═════ Information shown ═════

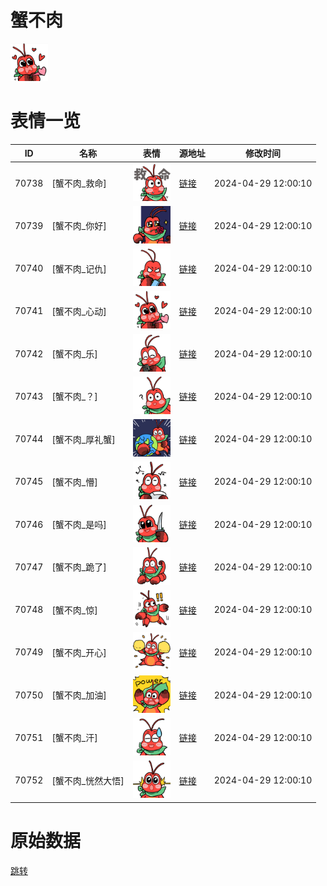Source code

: # 蟹不肉

<img src="./cover.png" height="60" alt="cover" />

# 表情一览

|ID|名称|表情|源地址|修改时间|
|----|----|----|----|----|
|70738|[蟹不肉_救命]|<img src="./pic/070738_%5B蟹不肉_救命%5D.png" height="60" alt="救命"/>|[链接](https://i0.hdslb.com/bfs/garb/3e85352a09afada6ba1360833fdd148a9ceaf051.png)|2024-04-29 12:00:10|
|70739|[蟹不肉_你好]|<img src="./pic/070739_%5B蟹不肉_你好%5D.png" height="60" alt="你好"/>|[链接](https://i0.hdslb.com/bfs/garb/b74419a55c261f7f5f55a59575142c6b932d64df.png)|2024-04-29 12:00:10|
|70740|[蟹不肉_记仇]|<img src="./pic/070740_%5B蟹不肉_记仇%5D.png" height="60" alt="记仇"/>|[链接](https://i0.hdslb.com/bfs/garb/4ffbedc5c7ece746e873e1f3c4b62b43cb3020cb.png)|2024-04-29 12:00:10|
|70741|[蟹不肉_心动]|<img src="./pic/070741_%5B蟹不肉_心动%5D.png" height="60" alt="心动"/>|[链接](https://i0.hdslb.com/bfs/garb/c7004add7c279b8c008bdf4a5acdb1fb5750ee6c.png)|2024-04-29 12:00:10|
|70742|[蟹不肉_乐]|<img src="./pic/070742_%5B蟹不肉_乐%5D.png" height="60" alt="乐"/>|[链接](https://i0.hdslb.com/bfs/garb/3c0d766198b6b60dd5588e1485fbfb31b07d7b4c.png)|2024-04-29 12:00:10|
|70743|[蟹不肉_？]|<img src="./pic/070743_%5B蟹不肉_？%5D.png" height="60" alt="？"/>|[链接](https://i0.hdslb.com/bfs/garb/cecab1c7e4952e7f9c66ea297fc8bccc345cc70b.png)|2024-04-29 12:00:10|
|70744|[蟹不肉_厚礼蟹]|<img src="./pic/070744_%5B蟹不肉_厚礼蟹%5D.png" height="60" alt="厚礼蟹"/>|[链接](https://i0.hdslb.com/bfs/garb/cd67acae7d8ecc36bb81e82f367cc3323a2bb0e8.png)|2024-04-29 12:00:10|
|70745|[蟹不肉_懵]|<img src="./pic/070745_%5B蟹不肉_懵%5D.png" height="60" alt="懵"/>|[链接](https://i0.hdslb.com/bfs/garb/a853c6525fc48e5877cc2c69c9470ca7caeae294.png)|2024-04-29 12:00:10|
|70746|[蟹不肉_是吗]|<img src="./pic/070746_%5B蟹不肉_是吗%5D.png" height="60" alt="是吗"/>|[链接](https://i0.hdslb.com/bfs/garb/0c3808fd34607e13525d5a2b640a7a9c00423241.png)|2024-04-29 12:00:10|
|70747|[蟹不肉_跪了]|<img src="./pic/070747_%5B蟹不肉_跪了%5D.png" height="60" alt="跪了"/>|[链接](https://i0.hdslb.com/bfs/garb/2997de90031d3b944e69343a42b913f19574c49b.png)|2024-04-29 12:00:10|
|70748|[蟹不肉_惊]|<img src="./pic/070748_%5B蟹不肉_惊%5D.png" height="60" alt="惊"/>|[链接](https://i0.hdslb.com/bfs/garb/d678338cef804bfe575bc3838c74d3edf1c22e3e.png)|2024-04-29 12:00:10|
|70749|[蟹不肉_开心]|<img src="./pic/070749_%5B蟹不肉_开心%5D.png" height="60" alt="开心"/>|[链接](https://i0.hdslb.com/bfs/garb/b925a2dd7d8fa05f7c7208bac558530d3577c9d2.png)|2024-04-29 12:00:10|
|70750|[蟹不肉_加油]|<img src="./pic/070750_%5B蟹不肉_加油%5D.png" height="60" alt="加油"/>|[链接](https://i0.hdslb.com/bfs/garb/dfa267058323a33dd404025eb5a1bf07892db425.png)|2024-04-29 12:00:10|
|70751|[蟹不肉_汗]|<img src="./pic/070751_%5B蟹不肉_汗%5D.png" height="60" alt="汗"/>|[链接](https://i0.hdslb.com/bfs/garb/7947b96e76b5de89845c0674c65150c892267094.png)|2024-04-29 12:00:10|
|70752|[蟹不肉_恍然大悟]|<img src="./pic/070752_%5B蟹不肉_恍然大悟%5D.png" height="60" alt="恍然大悟"/>|[链接](https://i0.hdslb.com/bfs/garb/1895a6a4ddd5c9c2f35df8e35fb01ab5eca758b2.png)|2024-04-29 12:00:10|

# 原始数据

[跳转](./raw.json)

═════

__How to complete this task__: Drop the images and copy all the data exactly.

__Your response__:
Source code

: # 蟹不肉

<img src="./cover.png" height="60" alt="cover" />

# 表情一览

|ID|名称|表情|源地址|修改时间|
|----|----|----|----|----|
|70738|[蟹不肉_救命]|<img src="./pic/070738_%5B蟹不肉_救命%5D.png" height="60" alt="救命"/>|[链接](https://i0.hdslb.com/bfs/garb/3e85352a09afada6ba1360833fdd148a9ceaf051.png)|2024-04-29 12:00:10|
|70739|[蟹不肉_你好]|<img src="./pic/070739_%5B蟹不肉_你好%5D.png" height="60" alt="你好"/>|[链接](https://i0.hdslb.com/bfs/garb/b74419a55c261f7f5f55a59575142c6b932d64df.png)|2024-04-29 12:00:10|
|70740|[蟹不肉_记仇]|<img src="./pic/070740_%5B蟹不肉_记仇%5D.png" height="60" alt="记仇"/>|[链接](https://i0.hdslb.com/bfs/garb/4ffbedc5c7ece746e873e1f3c4b62b43cb3020cb.png)|2024-04-29 12:00:10|
|70741|[蟹不肉_心动]|<img src="./pic/070741_%5B蟹不肉_心动%5D.png" height="60" alt="心动"/>|[链接](https://i0.hdslb.com/bfs/garb/c7004add7c279b8c008bdf4a5acdb1fb5750ee6c.png)|2024-04-29 12:00:10|
|70742|[蟹不肉_乐]|<img src="./pic/070742_%5B蟹不肉_乐%5D.png" height="60" alt="乐"/>|[链接](https://i0.hdslb.com/bfs/garb/3c0d766198b6b60dd5588e1485fbfb31b07d7b4c.png)|2024-04-29 12:00:10|
|70743|[蟹不肉_？]|<img src="./pic/070743_%5B蟹不肉_？%5D.png" height="60" alt="？"/>|[链接](https://i0.hdslb.com/bfs/garb/cecab1c7e4952e7f9c66ea297fc8bccc345cc70b.png)|2024-04-29 12:00:10|
|70744|[蟹不肉_厚礼蟹]|<img src="./pic/070744_%5B蟹不肉_厚礼蟹%5D.png" height="60" alt="厚礼蟹"/>|[链接](https://i0.hdslb.com/bfs/garb/cd67acae7d8ecc36bb81e82f367cc3323a2bb0e8.png)|2024-04-29 12:00:10|
|70745|[蟹不肉_懵]|<img src="./pic/070745_%5B蟹不肉_懵%5D.png" height="60" alt="懵"/>|[链接](https://i0.hdslb.com/bfs/garb/a853c6525fc48e5877cc2c69c9470ca7caeae294.png)|2024-04-29 12:00:10|
|70746|[蟹不肉_是吗]|<img src="./pic/070746_%5B蟹不肉_是吗%5D.png" height="60" alt="是吗"/>|[链接](https://i0.hdslb.com/bfs/garb/0c3808fd34607e13525d5a2b640a7a9c00423241.png)|2024-04-29 12:00:10|
|70747|[蟹不肉_跪了]|<img src="./pic/070747_%5B蟹不肉_跪了%5D.png" height="60" alt="跪了"/>|[链接](https://i0.hdslb.com/bfs/garb/2997de90031d3b944e69343a42b913f19574c49b.png)|2024-04-29 12:00:10|
|70748|[蟹不肉_惊]|<img src="./pic/070748_%5B蟹不肉_惊%5D.png" height="60" alt="惊"/>|[链接](https://i0.hdslb.com/bfs/garb/d678338cef804bfe575bc3838c74d3edf1c22e3e.png)|2024-04-29 12:00:10|
|70749|[蟹不肉_开心]|<img src="./pic/070749_%5B蟹不肉_开心%5D.png" height="60" alt="开心"/>|[链接](https://i0.hdslb.com/bfs/garb/b925a2dd7d8fa05f7c7208bac558530d3577c9d2.png)|2024-04-29 12:00:10|
|70750|[蟹不肉_加油]|<img src="./pic/070750_%5B蟹不肉_加油%5D.png" height="60" alt="加油"/>|[链接](https://i0.hdslb.com/bfs/garb/dfa267058323a33dd404025eb5a1bf07892db425.png)|2024-04-29 12:00:10|
|70751|[蟹不肉_汗]|<img src="./pic/070751_%5B蟹不肉_汗%5D.png" height="60" alt="汗"/>|[链接](https://i0.hdslb.com/bfs/garb/7947b96e76b5de89845c0674c65150c892267094.png)|2024-04-29 12:00:10|
|70752|[蟹不肉_恍然大悟]|<img src="./pic/070752_%5B蟹不肉_恍然大悟%5D.png" height="60" alt="恍然大悟"/>|[链接](https://i0.hdslb.com/bfs/garb/1895a6a4ddd5c9c2f35df8e35fb01ab5eca758b2.png)|2024-04-29 12:00:10|

# 原始数据

[跳转](./raw.json)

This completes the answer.